Jokowi Beri Kuliah Perdana di Akademi Bela Negara NasDem. Ini Isinya


FAKTAMEDIA.NET - Presiden Joko Widodo memberikan kuliah umum perdana Akademi Bela Negara (ABN) Partai Nasdem di Kampus ABN Jalan Pancoran Timur 2 Jakarta Selatan, Minggu (16/7).

Dalam kuliah umum tersebut, Presiden Jokowi menyatakan negara tidak akan membiarkan jika ada pihak-pihak tertentu yang ingin mengganti ideologi Pancasila dengan pemikiran-pemikiran lain yang di luar Pancasila.

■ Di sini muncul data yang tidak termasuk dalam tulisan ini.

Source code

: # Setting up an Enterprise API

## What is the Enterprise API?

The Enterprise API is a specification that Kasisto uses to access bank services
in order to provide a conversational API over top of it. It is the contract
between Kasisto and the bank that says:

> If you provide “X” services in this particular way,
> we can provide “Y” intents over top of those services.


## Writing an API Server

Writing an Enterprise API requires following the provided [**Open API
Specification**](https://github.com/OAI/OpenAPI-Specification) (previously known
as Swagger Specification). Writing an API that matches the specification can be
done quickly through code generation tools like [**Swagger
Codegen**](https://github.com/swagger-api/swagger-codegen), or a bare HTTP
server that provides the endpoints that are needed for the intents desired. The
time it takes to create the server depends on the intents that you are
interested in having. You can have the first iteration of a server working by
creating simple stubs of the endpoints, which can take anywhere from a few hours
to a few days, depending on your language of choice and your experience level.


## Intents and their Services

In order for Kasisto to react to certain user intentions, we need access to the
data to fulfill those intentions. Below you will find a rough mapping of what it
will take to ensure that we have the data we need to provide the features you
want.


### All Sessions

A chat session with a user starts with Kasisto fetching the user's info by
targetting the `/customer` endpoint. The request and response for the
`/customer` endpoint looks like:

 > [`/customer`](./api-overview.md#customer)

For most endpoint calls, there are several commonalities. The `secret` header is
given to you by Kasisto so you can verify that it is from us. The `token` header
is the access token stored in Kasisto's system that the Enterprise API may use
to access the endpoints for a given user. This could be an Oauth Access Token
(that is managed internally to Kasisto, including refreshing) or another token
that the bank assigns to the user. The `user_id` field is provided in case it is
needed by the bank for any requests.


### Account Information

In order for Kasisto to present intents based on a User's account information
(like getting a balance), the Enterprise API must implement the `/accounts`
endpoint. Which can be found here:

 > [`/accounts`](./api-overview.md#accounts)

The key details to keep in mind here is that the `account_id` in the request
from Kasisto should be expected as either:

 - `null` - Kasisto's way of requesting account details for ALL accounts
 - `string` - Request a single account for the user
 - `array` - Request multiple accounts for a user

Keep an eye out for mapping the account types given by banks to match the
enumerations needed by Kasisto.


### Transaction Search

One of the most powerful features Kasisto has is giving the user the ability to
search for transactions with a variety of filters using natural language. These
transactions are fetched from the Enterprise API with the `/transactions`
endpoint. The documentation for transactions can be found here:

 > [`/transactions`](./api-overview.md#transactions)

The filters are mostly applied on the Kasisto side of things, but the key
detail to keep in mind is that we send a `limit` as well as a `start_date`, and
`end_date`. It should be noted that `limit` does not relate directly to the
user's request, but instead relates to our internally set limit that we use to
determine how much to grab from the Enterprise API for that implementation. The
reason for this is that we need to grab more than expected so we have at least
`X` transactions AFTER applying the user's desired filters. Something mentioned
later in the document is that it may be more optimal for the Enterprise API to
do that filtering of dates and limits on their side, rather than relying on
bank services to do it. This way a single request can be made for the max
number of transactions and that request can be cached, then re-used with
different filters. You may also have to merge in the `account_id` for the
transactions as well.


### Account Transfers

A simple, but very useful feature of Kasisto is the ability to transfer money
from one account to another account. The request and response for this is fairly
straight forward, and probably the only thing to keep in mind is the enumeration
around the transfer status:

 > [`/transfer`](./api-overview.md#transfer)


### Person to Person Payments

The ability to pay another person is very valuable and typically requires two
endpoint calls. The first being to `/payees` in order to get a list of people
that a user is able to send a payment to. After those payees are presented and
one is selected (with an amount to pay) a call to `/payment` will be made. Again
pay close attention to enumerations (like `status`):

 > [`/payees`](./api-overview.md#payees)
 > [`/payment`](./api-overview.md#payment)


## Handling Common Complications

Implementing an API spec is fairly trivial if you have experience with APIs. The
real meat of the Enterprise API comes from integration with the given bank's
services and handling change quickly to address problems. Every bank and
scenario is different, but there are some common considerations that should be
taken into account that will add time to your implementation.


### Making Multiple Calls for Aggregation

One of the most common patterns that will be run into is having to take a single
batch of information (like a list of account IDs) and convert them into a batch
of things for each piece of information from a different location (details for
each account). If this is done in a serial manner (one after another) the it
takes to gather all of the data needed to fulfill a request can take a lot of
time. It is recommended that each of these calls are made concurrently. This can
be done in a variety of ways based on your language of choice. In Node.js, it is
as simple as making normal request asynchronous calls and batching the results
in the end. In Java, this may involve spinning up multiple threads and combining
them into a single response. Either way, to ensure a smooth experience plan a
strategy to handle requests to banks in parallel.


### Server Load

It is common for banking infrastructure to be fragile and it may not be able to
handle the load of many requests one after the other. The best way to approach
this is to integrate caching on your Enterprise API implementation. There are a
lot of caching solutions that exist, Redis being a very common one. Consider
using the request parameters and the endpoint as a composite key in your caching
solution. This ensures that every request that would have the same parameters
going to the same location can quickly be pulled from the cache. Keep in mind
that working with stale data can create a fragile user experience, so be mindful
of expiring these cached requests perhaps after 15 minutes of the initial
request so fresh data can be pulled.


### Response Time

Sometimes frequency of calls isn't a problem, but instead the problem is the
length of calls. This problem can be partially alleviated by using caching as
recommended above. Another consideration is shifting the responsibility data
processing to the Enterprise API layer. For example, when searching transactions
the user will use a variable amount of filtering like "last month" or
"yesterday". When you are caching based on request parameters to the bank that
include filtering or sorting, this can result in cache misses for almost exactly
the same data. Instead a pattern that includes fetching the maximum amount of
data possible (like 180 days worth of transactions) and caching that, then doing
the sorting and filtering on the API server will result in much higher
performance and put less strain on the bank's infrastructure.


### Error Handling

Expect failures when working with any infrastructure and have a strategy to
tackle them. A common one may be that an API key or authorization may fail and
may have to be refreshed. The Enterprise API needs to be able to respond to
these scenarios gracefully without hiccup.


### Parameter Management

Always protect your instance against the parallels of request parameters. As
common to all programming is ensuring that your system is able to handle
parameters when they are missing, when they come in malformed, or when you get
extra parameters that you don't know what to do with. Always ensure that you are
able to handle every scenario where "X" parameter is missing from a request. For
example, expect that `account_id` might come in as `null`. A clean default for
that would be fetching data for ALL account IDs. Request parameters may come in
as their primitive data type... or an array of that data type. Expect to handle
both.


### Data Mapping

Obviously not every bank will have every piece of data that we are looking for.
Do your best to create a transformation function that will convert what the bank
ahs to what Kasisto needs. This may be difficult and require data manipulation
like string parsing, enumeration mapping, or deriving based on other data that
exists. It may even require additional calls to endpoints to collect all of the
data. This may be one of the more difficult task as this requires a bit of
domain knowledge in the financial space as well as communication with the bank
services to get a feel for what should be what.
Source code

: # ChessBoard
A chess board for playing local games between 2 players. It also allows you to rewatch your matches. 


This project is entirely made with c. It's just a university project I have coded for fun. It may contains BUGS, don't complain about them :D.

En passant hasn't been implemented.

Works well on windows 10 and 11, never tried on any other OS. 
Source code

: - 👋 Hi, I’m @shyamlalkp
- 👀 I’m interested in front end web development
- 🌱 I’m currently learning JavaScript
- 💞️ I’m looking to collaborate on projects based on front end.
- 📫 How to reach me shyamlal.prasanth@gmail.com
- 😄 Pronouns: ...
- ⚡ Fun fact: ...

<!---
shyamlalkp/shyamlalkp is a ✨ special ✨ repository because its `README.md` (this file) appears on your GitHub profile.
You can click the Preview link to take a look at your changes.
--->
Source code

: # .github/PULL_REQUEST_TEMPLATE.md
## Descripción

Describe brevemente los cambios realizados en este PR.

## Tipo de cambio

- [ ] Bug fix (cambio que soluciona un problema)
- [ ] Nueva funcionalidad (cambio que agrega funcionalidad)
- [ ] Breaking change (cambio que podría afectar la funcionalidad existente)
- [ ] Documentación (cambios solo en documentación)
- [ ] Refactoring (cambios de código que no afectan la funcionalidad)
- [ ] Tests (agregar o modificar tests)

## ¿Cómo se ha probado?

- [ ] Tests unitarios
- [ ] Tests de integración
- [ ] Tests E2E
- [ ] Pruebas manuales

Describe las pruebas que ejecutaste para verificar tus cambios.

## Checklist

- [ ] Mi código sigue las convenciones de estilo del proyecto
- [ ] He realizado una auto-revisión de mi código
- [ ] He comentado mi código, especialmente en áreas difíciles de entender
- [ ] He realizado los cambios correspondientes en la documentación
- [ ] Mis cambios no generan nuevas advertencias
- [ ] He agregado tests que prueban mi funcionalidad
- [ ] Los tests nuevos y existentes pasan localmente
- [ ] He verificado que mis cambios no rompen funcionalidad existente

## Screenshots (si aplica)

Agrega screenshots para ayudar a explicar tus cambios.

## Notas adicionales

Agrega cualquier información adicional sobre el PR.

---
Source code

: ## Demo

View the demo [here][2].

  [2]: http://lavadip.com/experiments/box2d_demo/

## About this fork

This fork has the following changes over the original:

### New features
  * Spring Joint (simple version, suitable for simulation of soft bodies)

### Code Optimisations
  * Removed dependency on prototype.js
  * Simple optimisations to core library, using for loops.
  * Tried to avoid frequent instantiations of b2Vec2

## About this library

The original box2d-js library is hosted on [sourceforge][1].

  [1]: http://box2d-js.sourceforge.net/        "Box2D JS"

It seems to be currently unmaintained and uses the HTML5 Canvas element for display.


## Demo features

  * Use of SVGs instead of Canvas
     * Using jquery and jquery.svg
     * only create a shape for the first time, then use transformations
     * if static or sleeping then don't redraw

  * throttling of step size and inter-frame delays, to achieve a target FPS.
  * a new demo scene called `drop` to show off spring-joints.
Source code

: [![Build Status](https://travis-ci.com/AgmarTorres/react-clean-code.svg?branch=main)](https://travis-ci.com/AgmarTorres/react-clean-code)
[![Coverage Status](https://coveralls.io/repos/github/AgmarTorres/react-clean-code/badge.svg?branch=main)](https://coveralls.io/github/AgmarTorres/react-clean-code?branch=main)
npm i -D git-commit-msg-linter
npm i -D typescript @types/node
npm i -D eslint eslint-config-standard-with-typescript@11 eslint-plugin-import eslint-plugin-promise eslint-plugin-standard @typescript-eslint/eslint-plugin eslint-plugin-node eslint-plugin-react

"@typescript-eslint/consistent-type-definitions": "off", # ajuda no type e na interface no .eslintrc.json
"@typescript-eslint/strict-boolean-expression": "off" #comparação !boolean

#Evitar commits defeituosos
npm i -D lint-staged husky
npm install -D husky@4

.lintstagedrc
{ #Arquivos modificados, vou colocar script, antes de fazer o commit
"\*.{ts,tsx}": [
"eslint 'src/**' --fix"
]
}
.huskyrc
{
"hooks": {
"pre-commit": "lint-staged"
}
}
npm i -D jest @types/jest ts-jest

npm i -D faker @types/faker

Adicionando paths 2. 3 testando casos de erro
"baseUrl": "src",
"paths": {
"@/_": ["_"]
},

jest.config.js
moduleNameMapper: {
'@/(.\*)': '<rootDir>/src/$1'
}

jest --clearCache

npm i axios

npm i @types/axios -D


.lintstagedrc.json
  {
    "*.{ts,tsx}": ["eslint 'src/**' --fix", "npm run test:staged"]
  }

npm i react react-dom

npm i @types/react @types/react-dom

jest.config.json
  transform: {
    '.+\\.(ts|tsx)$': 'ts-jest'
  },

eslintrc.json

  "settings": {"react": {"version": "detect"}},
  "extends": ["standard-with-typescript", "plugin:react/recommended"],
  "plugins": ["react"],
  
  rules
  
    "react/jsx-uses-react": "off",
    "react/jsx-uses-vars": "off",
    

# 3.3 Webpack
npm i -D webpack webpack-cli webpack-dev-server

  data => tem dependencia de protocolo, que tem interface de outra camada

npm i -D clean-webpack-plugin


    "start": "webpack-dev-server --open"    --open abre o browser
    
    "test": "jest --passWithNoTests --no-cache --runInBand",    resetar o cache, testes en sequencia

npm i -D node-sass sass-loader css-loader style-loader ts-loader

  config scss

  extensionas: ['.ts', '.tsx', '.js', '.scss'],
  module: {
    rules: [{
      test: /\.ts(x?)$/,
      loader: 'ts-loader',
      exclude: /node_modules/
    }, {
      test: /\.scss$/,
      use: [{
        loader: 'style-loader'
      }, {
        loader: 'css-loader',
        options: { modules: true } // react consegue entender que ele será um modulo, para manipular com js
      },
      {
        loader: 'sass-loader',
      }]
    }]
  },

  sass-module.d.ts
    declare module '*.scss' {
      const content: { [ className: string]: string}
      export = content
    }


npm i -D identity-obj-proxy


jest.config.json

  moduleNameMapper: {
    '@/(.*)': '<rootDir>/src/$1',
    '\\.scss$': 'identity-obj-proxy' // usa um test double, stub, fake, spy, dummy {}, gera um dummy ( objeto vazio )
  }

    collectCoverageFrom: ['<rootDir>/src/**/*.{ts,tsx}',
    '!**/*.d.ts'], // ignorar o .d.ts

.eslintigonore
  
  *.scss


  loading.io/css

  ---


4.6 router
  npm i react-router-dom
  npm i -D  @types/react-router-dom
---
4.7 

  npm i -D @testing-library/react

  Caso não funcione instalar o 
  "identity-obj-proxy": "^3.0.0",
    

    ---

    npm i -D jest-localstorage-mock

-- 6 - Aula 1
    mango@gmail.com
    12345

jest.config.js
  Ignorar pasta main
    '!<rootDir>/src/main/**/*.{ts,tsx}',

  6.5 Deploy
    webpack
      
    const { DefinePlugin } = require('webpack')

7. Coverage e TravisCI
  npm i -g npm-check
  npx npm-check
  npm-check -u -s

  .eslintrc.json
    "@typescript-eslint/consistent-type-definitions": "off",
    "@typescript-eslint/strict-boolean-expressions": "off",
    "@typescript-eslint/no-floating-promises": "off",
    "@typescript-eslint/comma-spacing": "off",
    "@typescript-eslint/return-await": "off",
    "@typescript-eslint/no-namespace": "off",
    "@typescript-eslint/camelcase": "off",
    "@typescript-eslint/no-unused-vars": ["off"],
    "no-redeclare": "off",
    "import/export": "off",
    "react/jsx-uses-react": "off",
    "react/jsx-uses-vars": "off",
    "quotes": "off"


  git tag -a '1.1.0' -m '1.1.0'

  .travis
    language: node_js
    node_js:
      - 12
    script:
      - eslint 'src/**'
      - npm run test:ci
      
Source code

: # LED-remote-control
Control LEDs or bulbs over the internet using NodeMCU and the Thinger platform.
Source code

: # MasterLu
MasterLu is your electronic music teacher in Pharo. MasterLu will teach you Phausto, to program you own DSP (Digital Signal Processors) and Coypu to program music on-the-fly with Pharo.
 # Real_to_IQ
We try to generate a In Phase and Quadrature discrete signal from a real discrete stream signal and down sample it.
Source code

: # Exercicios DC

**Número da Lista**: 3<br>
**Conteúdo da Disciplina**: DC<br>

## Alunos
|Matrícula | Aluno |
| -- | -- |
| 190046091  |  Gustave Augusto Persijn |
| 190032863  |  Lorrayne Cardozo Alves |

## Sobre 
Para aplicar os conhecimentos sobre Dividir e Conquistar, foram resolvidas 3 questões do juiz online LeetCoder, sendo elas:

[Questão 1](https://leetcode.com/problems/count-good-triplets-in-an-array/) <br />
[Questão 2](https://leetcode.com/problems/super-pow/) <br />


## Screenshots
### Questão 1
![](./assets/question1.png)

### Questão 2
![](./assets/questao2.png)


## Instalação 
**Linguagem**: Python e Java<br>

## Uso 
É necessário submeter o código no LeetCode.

"Mereka yang terang-terangan ingin mengganti ideologi negara, ingin merongrong Negara Kesatuan Republik Indonesia, ingin meruntuhkan demokrasi negara ini, tidak kita biarkan," kata Jokowi.

Menurutnya, baik Organisasi Masyarakat (Ormas) maupun individu agar tidak menyalahgunakan kebebasan yang telah diberikan negara. Pemerintah akan bertindak tegas jika masih ada kelompok yang menginginkan pemikiran lain.

"Kita tidak akan biarkan, baik itu Ormas, baik itu individu, yang menyalahgunakan kebebasan yang telah diberikan. Negara harus berani mengendalikan, negara harus berani mengontrol karena itu adalah fungsi-fungsi negara," tegas Jokowi.

Untuk mengawasi dan mengambil tindakan kepada Ormas, pemerintah pun telah mengeluarkan Perppu Ormas. Jika ada pihak-pihak yang merasa keberatan dengan Perppu tersebut, Presiden meminta agar menempuh jalur hukum.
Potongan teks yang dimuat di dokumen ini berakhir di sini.